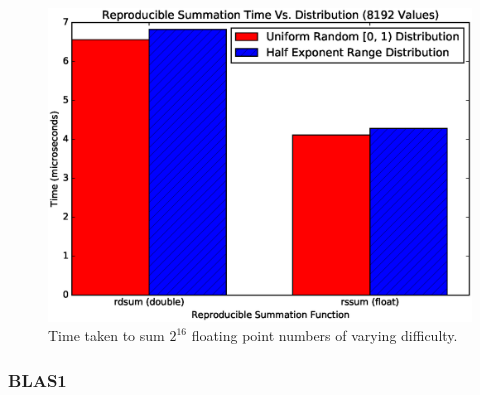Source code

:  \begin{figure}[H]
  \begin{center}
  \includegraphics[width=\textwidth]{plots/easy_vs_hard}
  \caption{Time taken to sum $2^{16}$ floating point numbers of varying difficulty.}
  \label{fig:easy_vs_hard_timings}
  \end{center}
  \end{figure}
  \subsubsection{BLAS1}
____
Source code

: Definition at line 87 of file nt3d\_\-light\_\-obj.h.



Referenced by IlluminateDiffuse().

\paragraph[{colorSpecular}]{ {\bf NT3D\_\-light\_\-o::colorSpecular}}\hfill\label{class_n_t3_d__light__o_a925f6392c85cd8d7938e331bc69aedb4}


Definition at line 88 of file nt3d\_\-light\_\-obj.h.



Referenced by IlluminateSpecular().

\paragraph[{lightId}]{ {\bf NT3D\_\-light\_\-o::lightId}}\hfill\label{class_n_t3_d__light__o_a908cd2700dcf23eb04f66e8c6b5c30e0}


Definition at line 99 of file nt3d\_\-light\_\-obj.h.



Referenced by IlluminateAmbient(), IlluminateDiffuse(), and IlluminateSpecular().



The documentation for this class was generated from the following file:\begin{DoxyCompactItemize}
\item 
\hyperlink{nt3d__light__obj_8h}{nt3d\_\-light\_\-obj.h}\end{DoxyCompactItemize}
____
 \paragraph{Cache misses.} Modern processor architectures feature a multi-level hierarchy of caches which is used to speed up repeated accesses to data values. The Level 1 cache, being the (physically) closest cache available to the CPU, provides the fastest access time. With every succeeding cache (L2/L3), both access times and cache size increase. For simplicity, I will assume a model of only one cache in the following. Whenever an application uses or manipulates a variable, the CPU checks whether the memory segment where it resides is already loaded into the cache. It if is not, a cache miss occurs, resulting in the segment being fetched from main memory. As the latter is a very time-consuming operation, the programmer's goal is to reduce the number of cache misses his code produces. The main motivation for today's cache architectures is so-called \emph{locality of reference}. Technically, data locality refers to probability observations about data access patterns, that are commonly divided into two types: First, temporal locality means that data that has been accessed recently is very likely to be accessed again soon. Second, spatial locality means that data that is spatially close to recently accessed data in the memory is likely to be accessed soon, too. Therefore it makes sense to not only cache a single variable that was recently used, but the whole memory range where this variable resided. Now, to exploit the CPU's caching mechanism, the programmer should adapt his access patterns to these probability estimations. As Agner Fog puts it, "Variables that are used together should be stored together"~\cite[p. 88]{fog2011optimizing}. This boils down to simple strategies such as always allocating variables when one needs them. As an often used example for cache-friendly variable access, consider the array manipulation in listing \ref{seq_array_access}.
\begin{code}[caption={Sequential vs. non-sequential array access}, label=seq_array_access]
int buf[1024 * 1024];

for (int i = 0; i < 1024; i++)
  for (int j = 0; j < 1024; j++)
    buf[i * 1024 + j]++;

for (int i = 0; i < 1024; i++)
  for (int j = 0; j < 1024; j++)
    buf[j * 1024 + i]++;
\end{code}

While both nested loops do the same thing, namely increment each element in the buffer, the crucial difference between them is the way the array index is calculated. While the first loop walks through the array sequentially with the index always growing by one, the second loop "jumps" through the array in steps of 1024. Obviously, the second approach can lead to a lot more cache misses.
____
Look above for the line containing "vs. non-sequential array" and the line containing "While both nested". Transcribe both, with the lines between them, exactly.

RESULT
\begin{code}[caption={Sequential vs. non-sequential array access}, label=seq_array_access]
int buf[1024 * 1024];

for (int i = 0; i < 1024; i++)
  for (int j = 0; j < 1024; j++)
    buf[i * 1024 + j]++;

for (int i = 0; i < 1024; i++)
  for (int j = 0; j < 1024; j++)
    buf[j * 1024 + i]++;
\end{code}

While both nested loops do the same thing, namely increment each element in the buffer, the crucial difference between them is the way the array index is calculated. While the first loop walks through the array sequentially with the index always growing by one, the second loop "jumps" through the array in steps of 1024. Obviously, the second approach can lead to a lot more cache misses.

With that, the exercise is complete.